10. The heating panel according to any one of the preceding claims, further comprising a plurality of holes extending from a room-facing surface of the panel to a frame-facing surface of the panel, the plurality of holes being dimensioned to receive fasteners for fastening the panel to a frame of a building.

11. A heating panel as claimed in any preceding claim, comprising an insulating region extending between the periphery of the panel and the at least one heating element.

12. The heating panel of any preceding claim, comprising two heating elements.

13. The heating panel of claim 12, further comprising an insulating region extending between the two heating elements.

14. The heating panel of any preceding claim, further comprising an electrical housing cutout defined in the insulation layer, wherein the power line is connected to a busbar of the layered heating element within the housing, and the housing comprises a cover flush with the frame-facing surface of the panel.

15. A heating panel according to any preceding claim, wherein the thermally conductive layer comprises a metal.

16. A heating system comprising a heating panel according to any preceding claim, wherein the power line is connected to a controller for regulating power to the heating panel.

17. The heating system of claim 16, wherein the controller comprises a thermostat.

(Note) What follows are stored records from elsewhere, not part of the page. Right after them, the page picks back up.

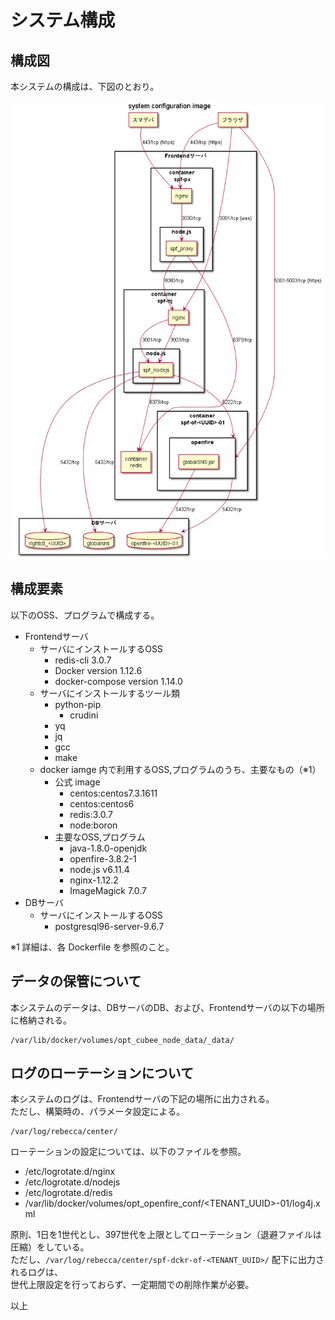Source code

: システム構成
===

## 構成図

本システムの構成は、下図のとおり。

![図](install-guide_stack-vekv1n.png)

## 構成要素

以下のOSS、プログラムで構成する。

* Frontendサーバ
    * サーバにインストールするOSS
        * redis-cli 3.0.7
        * Docker version 1.12.6
        * docker-compose version 1.14.0
    * サーバにインストールするツール類
        * python-pip
            * crudini
        * yq
        * jq
        * gcc
        * make
    * docker iamge 内で利用するOSS,プログラムのうち、主要なもの（※1）
        * 公式 image
            * centos:centos7.3.1611
            * centos:centos6
            * redis:3.0.7
            * node:boron
        * 主要なOSS,プログラム
            * java-1.8.0-openjdk
            * openfire-3.8.2-1
            * node.js v6.11.4
            * nginx-1.12.2
            * ImageMagick 7.0.7
* DBサーバ
    * サーバにインストールするOSS
        * postgresql96-server-9.6.7

※1 詳細は、各 Dockerfile を参照のこと。



## データの保管について

本システムのデータは、DBサーバのDB、および、Frontendサーバの以下の場所に格納される。

```
/var/lib/docker/volumes/opt_cubee_node_data/_data/
```



## ログのローテーションについて

本システムのログは、Frontendサーバの下記の場所に出力される。  
ただし、構築時の、パラメータ設定による。

```
/var/log/rebecca/center/
```

ローテーションの設定については、以下のファイルを参照。

* /etc/logrotate.d/nginx
* /etc/logrotate.d/nodejs
* /etc/logrotate.d/redis
* /var/lib/docker/volumes/opt_openfire_conf/<TENANT_UUID>-01/log4j.xml

原則、1日を1世代とし、397世代を上限としてローテーション（退避ファイルは圧縮）をしている。  
ただし、`/var/log/rebecca/center/spf-dckr-of-<TENANT_UUID>/` 配下に出力されるログは、  
世代上限設定を行っておらず、一定期間での削除作業が必要。


以上
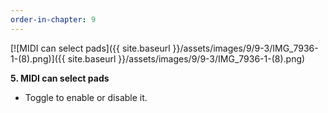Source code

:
 ```yaml
---
order-in-chapter: 9
---
```


[![MIDI can select pads]({{ site.baseurl }}/assets/images/9/9-3/IMG_7936-1-(8).png)]({{
site.baseurl }}/assets/images/9/9-3/IMG_7936-1-(8).png)

**5. MIDI can select pads**

- Toggle to enable or disable it.
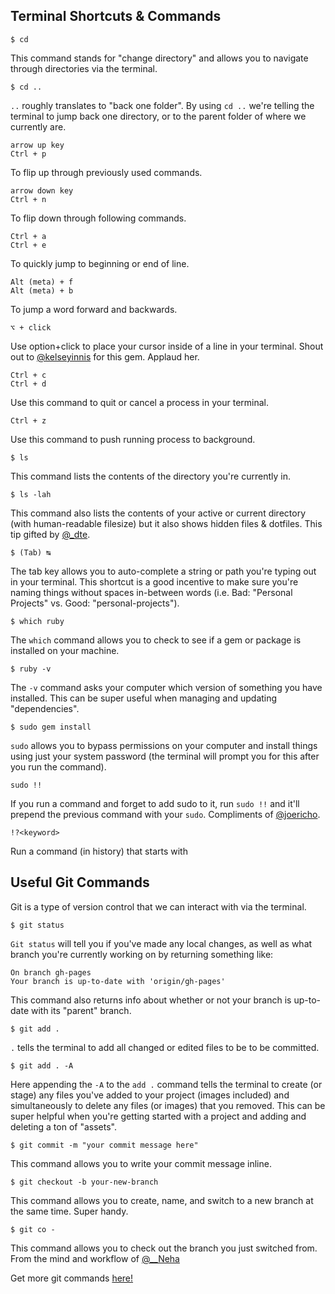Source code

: ## Terminal Shortcuts & Commands

```
$ cd
```
This command stands for "change directory" and allows you to navigate through directories via the terminal.

```
$ cd ..
```
`..` roughly translates to "back one folder". By using `cd ..` we're telling the terminal to jump back one directory, or to the parent folder of where we currently are.

```
arrow up key
Ctrl + p
```
To flip up through previously used commands.

```
arrow down key
Ctrl + n
```
To flip down through following commands.

```
Ctrl + a
Ctrl + e
```
To quickly jump to beginning or end of line.

```
Alt (meta) + f
Alt (meta) + b
```
To jump a word forward and backwards.

```
⌥ + click
```
Use option+click to place your cursor inside of a line in your terminal. Shout out to [@kelseyinnis](https://twitter.com/kelseyinnis) for this gem. Applaud her.

```
Ctrl + c
Ctrl + d
```
Use this command to quit or cancel a process in your terminal.

```
Ctrl + z
```
Use this command to push running process to background.

```
$ ls
```
This command lists the contents of the directory you're currently in.

```
$ ls -lah
```
This command also lists the contents of your active or current directory (with human-readable filesize) but it also shows hidden files & dotfiles. This tip gifted by [@_dte](https://twitter.com/_dte).

```
$ (Tab) ↹
```
The tab key allows you to auto-complete a string or path you're typing out in your terminal. This shortcut is a good incentive to make sure you're naming things without spaces in-between words (i.e. Bad: "Personal Projects" vs. Good: "personal-projects").

```
$ which ruby
```
The `which` command allows you to check to see if a gem or package is installed on your machine.

```
$ ruby -v
```
The `-v` command asks your computer which version of something you have installed. This can be super useful when managing and updating "dependencies".

```
$ sudo gem install
```
`sudo` allows you to bypass permissions on your computer and install things using just your system password (the terminal will prompt you for this after you run the command).

```
sudo !!
```
If you run a command and forget to add sudo to it, run `sudo !!` and it'll prepend the previous command with your `sudo`. Compliments of [@joericho](https://twitter.com/joericho).

```
!?<keyword>
```
Run a command (in history) that starts with <keyword>

## Useful Git Commands

Git is a type of version control that we can interact with via the terminal.

```
$ git status
```

`Git status` will tell you if you've made any local changes, as well as what branch you're currently working on by returning something like: 

```
On branch gh-pages
Your branch is up-to-date with 'origin/gh-pages'
```
This command also returns info about whether or not your branch is up-to-date with its "parent" branch.

```
$ git add .
```
`.` tells the terminal to add all changed or edited files to be to be committed.

```
$ git add . -A
```
Here appending the `-A` to the `add .` command  tells the terminal to create (or stage) any files you've added to your project (images included) and simultaneously to delete any files (or images) that you removed. This can be super helpful when you're getting started with a project and adding and deleting a ton of "assets".

```
$ git commit -m "your commit message here"
```
This command allows you to write your commit message inline.

```
$ git checkout -b your-new-branch
```
This command allows you to create, name, and switch to a new branch at the same time. Super handy.

```
$ git co -
```
This command allows you to check out the branch you just switched from. From the mind and workflow of [@__Neha ](https://twitter.com/__Neha)

Get more git commands <a href="http://git-scm.com/">here!</a>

18. The heating system of claim 16 or 17, comprising a plurality of heating panels or a plurality of heating zones in one or more of the panels, wherein one or more of the heating panels or one or more of the heating zones are independently controllable by the controller.

19. A method for heating a room, comprising: mounting at least one heating panel according to any one of claims 1 to 15 on a ceiling of the room; and providing power to the at least one heating element to generate heat radiated into the room.

20. The method of claim 19, further comprising: connecting a plurality of heating panels to a thermostat controller installed in the room; and controlling heat in the room to reach a set temperature in the room.

21. The method of claim 19, wherein the ceiling comprises at least one heating panel and at least one non-heating panel, wherein installing at least one ceiling panel comprises applying gypsum material between the at least one heating panel and the at least one non-heating panel to form a continuous coverable ceiling layer.